DATA IN THIS EXERCISE:

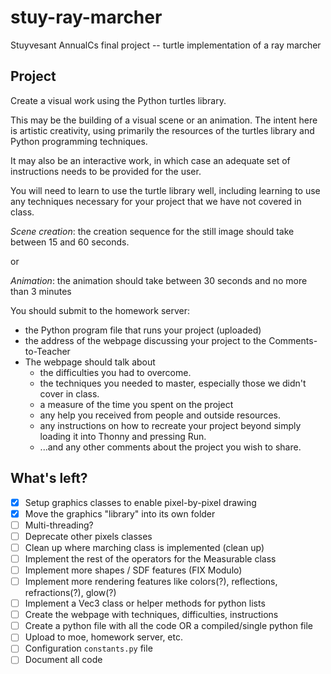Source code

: # stuy-ray-marcher

Stuyvesant AnnualCs final project -- turtle implementation of a ray marcher

## Project

Create a visual work using the Python turtles library.

This may be the building of a visual scene or an animation.  The intent here is artistic creativity, using primarily the resources of the turtles library and Python programming techniques.

It may also be an interactive work, in which case an adequate set of instructions needs to be provided for the user.

You will need to learn to use the turtle library well, including learning to use any techniques necessary for your project that we have not covered in class.

*Scene creation*: the creation sequence for the still image should take between 15 and 60 seconds.

or

*Animation*: the animation should take between 30 seconds and no more than 3 minutes

You should submit to the homework server:

- the Python program file that runs your project (uploaded)
- the address of the webpage discussing your project to the Comments-to-Teacher
- The webpage should talk about
  - the difficulties you had to overcome.
  - the techniques you needed to master, especially those we didn't cover in class.
  - a measure of the time you spent on the project
  - any help you received from people and outside resources.
  - any instructions on how to recreate your project beyond simply loading it into Thonny and pressing Run.
  - ...and any other comments about the project you wish to share.

## What's left?

- [x] Setup graphics classes to enable pixel-by-pixel drawing
- [x] Move the graphics "library" into its own folder
- [ ] Multi-threading?
- [ ] Deprecate other pixels classes
- [ ] Clean up where marching class is implemented (clean up)
- [ ] Implement the rest of the operators for the Measurable class
- [ ] Implement more shapes / SDF features (FIX Modulo)
- [ ] Implement more rendering features like colors(?), reflections, refractions(?), glow(?)
- [ ] Implement a Vec3 class or helper methods for python lists
- [ ] Create the webpage with techniques, difficulties, instructions
- [ ] Create a python file with all the code OR a compiled/single python file
- [ ] Upload to moe, homework server, etc.
- [ ] Configuration `constants.py` file
- [ ] Document all code
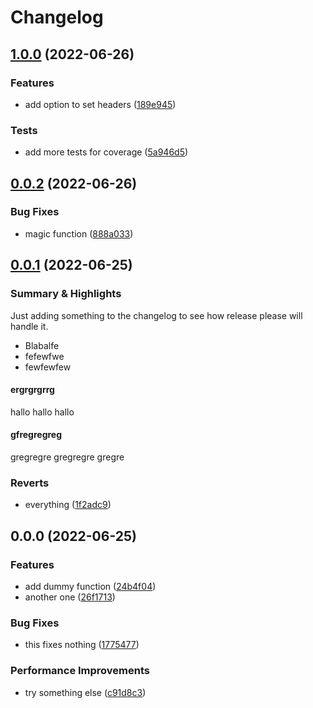 # Changelog

## [1.0.0](https://github.com/trallnag/testbench-release-please/compare/v0.0.2...v1.0.0) (2022-06-26)


### Features

* add option to set headers ([189e945](https://github.com/trallnag/testbench-release-please/commit/189e945fb2b1abab4cffce545352226e220590af))


### Tests

* add more tests for coverage ([5a946d5](https://github.com/trallnag/testbench-release-please/commit/5a946d535cb8d0173d970966c41dd85ad26061fd))

## [0.0.2](https://github.com/trallnag/testbench-release-please/compare/v0.0.1...v0.0.2) (2022-06-26)


### Bug Fixes

* magic function ([888a033](https://github.com/trallnag/testbench-release-please/commit/888a0330a38615858bf0dc4b36835af444a915c8))

## [0.0.1](https://github.com/trallnag/testbench-release-please/compare/v0.0.0...v0.0.1) (2022-06-25)


### Summary & Highlights

Just adding something to the changelog to see how release please will handle it.

- Blabalfe
- fefewfwe
- fewfewfew


#### ergrgrgrrg

hallo hallo hallo


#### gfregregreg

gregregre
gregregre
gregre


### Reverts

* everything ([1f2adc9](https://github.com/trallnag/testbench-release-please/commit/1f2adc9cee92b97d361fbaa173612f7d43f81212))

## 0.0.0 (2022-06-25)


### Features

* add dummy function ([24b4f04](https://github.com/trallnag/testbench-release-please/commit/24b4f04b514a36302122f8346091ec54617fb4b0))
* another one ([26f1713](https://github.com/trallnag/testbench-release-please/commit/26f1713a519636bcdd171b95ea16dc1fbd2c561c))


### Bug Fixes

* this fixes nothing ([1775477](https://github.com/trallnag/testbench-release-please/commit/1775477183f5249946fd4f67dddcd3c0546a92d7))


### Performance Improvements

* try something else ([c91d8c3](https://github.com/trallnag/testbench-release-please/commit/c91d8c3d80305ac65a107b5b6ffe119b757b29e1))
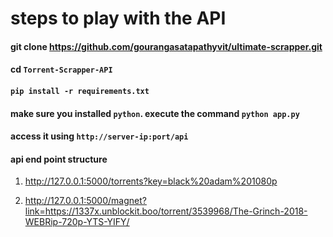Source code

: # steps to play with the API

#### git clone https://github.com/gourangasatapathyvit/ultimate-scrapper.git

#### cd `Torrent-Scrapper-API`

####  `pip install -r requirements.txt`


#### make sure you installed `python`. execute the command `python app.py`

#### access it using `http://server-ip:port/api`

#### api end point structure

1. http://127.0.0.1:5000/torrents?key=black%20adam%201080p

2. http://127.0.0.1:5000/magnet?link=https://1337x.unblockit.boo/torrent/3539968/The-Grinch-2018-WEBRip-720p-YTS-YIFY/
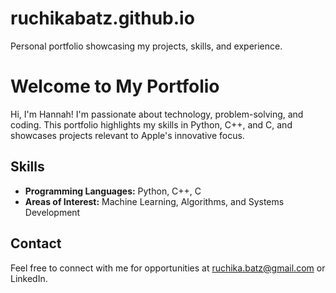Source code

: # ruchikabatz.github.io
Personal portfolio showcasing my projects, skills, and experience.
# Welcome to My Portfolio
Hi, I'm Hannah! I'm passionate about technology, problem-solving, and coding. This portfolio highlights my skills in Python, C++, and C, and showcases projects relevant to Apple's innovative focus.

## Skills
- **Programming Languages:** Python, C++, C
- **Areas of Interest:** Machine Learning, Algorithms, and Systems Development

## Contact
Feel free to connect with me for opportunities at ruchika.batz@gmail.com or  LinkedIn.
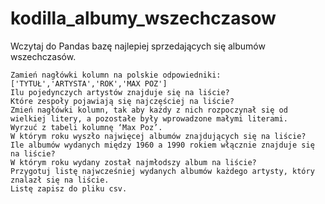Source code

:# kodilla_albumy_wszechczasow

Wczytaj do Pandas bazę najlepiej sprzedających się albumów wszechczasów.

    Zamień nagłówki kolumn na polskie odpowiedniki: ['TYTUŁ','ARTYSTA','ROK','MAX POZ']
    Ilu pojedynczych artystów znajduje się na liście?
    Które zespoły pojawiają się najczęściej na liście?
    Zmień nagłówki kolumn, tak aby każdy z nich rozpoczynał się od wielkiej litery, a pozostałe były wprowadzone małymi literami.
    Wyrzuć z tabeli kolumnę ‘Max Poz’.
    W którym roku wyszło najwięcej albumów znajdujących się na liście?
    Ile albumów wydanych między 1960 a 1990 rokiem włącznie znajduje się na liście?
    W którym roku wydany został najmłodszy album na liście?
    Przygotuj listę najwcześniej wydanych albumów każdego artysty, który znalazł się na liście.
    Listę zapisz do pliku csv.
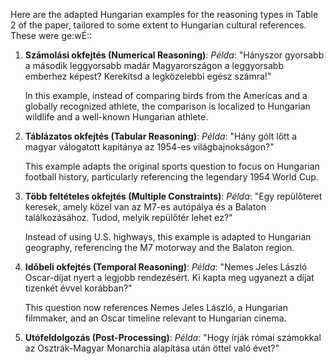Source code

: Here are the adapted Hungarian examples for the reasoning types in Table 2 of
the paper, tailored to some extent to Hungarian cultural references. These were
ge:wÉ::

1. **Számolási okfejtés (Numerical Reasoning)**:
   *Példa*: "Hányszor gyorsabb a második leggyorsabb madár Magyarországon a leggyorsabb emberhez képest? Kerekítsd a legközelebbi egész számra!"
   
   In this example, instead of comparing birds from the Americas and a globally recognized athlete, the comparison is localized to Hungarian wildlife and a well-known Hungarian athlete.

2. **Táblázatos okfejtés (Tabular Reasoning)**:
   *Példa*: "Hány gólt lőtt a magyar válogatott kapitánya az 1954-es világbajnokságon?"
   
   This example adapts the original sports question to focus on Hungarian football history, particularly referencing the legendary 1954 World Cup.

3. **Több feltételes okfejtés (Multiple Constraints)**:
   *Példa*: "Egy repülőteret keresek, amely közel van az M7-es autópálya és a Balaton találkozásához. Tudod, melyik repülőtér lehet ez?"
   
   Instead of using U.S. highways, this example is adapted to Hungarian geography, referencing the M7 motorway and the Balaton region.

4. **Időbeli okfejtés (Temporal Reasoning)**:
   *Példa*: "Nemes Jeles László Oscar-díjat nyert a legjobb rendezésért. Ki kapta meg ugyanezt a díjat tizenkét évvel korábban?"
   
   This question now references Nemes Jeles László, a Hungarian filmmaker, and an Oscar timeline relevant to Hungarian cinema.

5. **Utófeldolgozás (Post-Processing)**:
   *Példa*: "Hogy írják római számokkal az Osztrák-Magyar Monarchia alapítása után öttel való évet?"
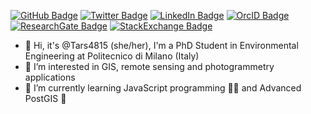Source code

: [![GitHub Badge](https://img.shields.io/badge/GitHub-100000?style=for-the-badge&logo=github&logoColor=white)](https://github.com/Tars4815?tab=followers)
[![Twitter Badge](https://img.shields.io/badge/Twitter-1DA1F2?style=for-the-badge&logo=twitter&logoColor=white)](https://twitter.com/fede_gaspari)
[![LinkedIn Badge](https://img.shields.io/badge/LinkedIn-0077B5?style=for-the-badge&logo=linkedin&logoColor=white)](https://www.linkedin.com/in/federicagaspari)
[![OrcID Badge](https://img.shields.io/badge/orcid-A6CE39?style=for-the-badge&logo=orcid&logoColor=white)](https://orcid.org/my-orcid?orcid=0000-0001-8502-7381)
[![ResearchGate Badge](https://img.shields.io/badge/Research_Gate-00CCBB.svg?&style=for-the-badge&logo=ResearchGate&logoColor=white)](https://www.researchgate.net/profile/Federica-Gaspari)
[![StackExchange Badge](https://img.shields.io/badge/StackExchange-%23ffffff.svg?&style=for-the-badge&logo=StackExchange&logoColor=white)](https://gis.stackexchange.com/users/209099/federica-gaspari)

- 👋 Hi, it's @Tars4815 (she/her), I'm a PhD Student in Environmental Engineering at Politecnico di Milano (Italy)
- 👀 I’m interested in GIS, remote sensing and photogrammetry applications
- 🌱 I’m currently learning JavaScript programming 👩‍💻 and Advanced PostGIS 📒

<!---
[![Fede's GitHub stats](https://github-readme-stats.vercel.app/api?username=Tars4815)](https://github.com/anuraghazra/github-readme-stats) 

[![Top Langs](https://github-readme-stats.vercel.app/api/top-langs/?username=Tars4815)](https://github.com/anuraghazra/github-readme-stats) 
--->

<!---
Tars4815/Tars4815 is a ✨ special ✨ repository because its `README.md` (this file) appears on your GitHub profile.
You can click the Preview link to take a look at your changes.
--->
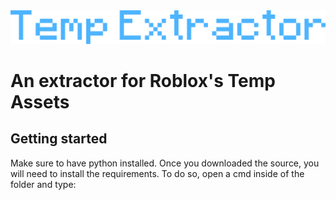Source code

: 
<picture>
 <source media="(prefers-color-scheme: dark)" srcset="/GitAssets/Layer_1.png">
 <source media="(prefers-color-scheme: light)" srcset="/GitAssets/Layer_1.png">
 <img src="/GitAssets/Layer_1.png">
</picture>

# **An extractor for Roblox's Temp Assets**
## Getting started

Make sure to have python installed. Once you downloaded the source, you will need to install the requirements. To do so, open a cmd inside of the folder and type:

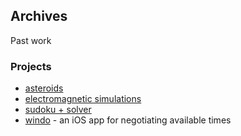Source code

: ## Archives

Past work

### Projects

- [asteroids](projects/asteroids/README.md)
- [electromagnetic simulations](projects/electromagnetism/README.md)
- [sudoku + solver](projects/sudoku/README.md)
- [windo](projects/windo/README.md) - an iOS app for negotiating available times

WHAT TO PRODUCE:
Without the pictures, repeat the entries above line by line, from the first through the one that contains "Create a visual", both ends included.

PROBLEM SOLUTION:
Source code

: # stuy-ray-marcher

Stuyvesant AnnualCs final project -- turtle implementation of a ray marcher

## Project

Create a visual work using the Python turtles library.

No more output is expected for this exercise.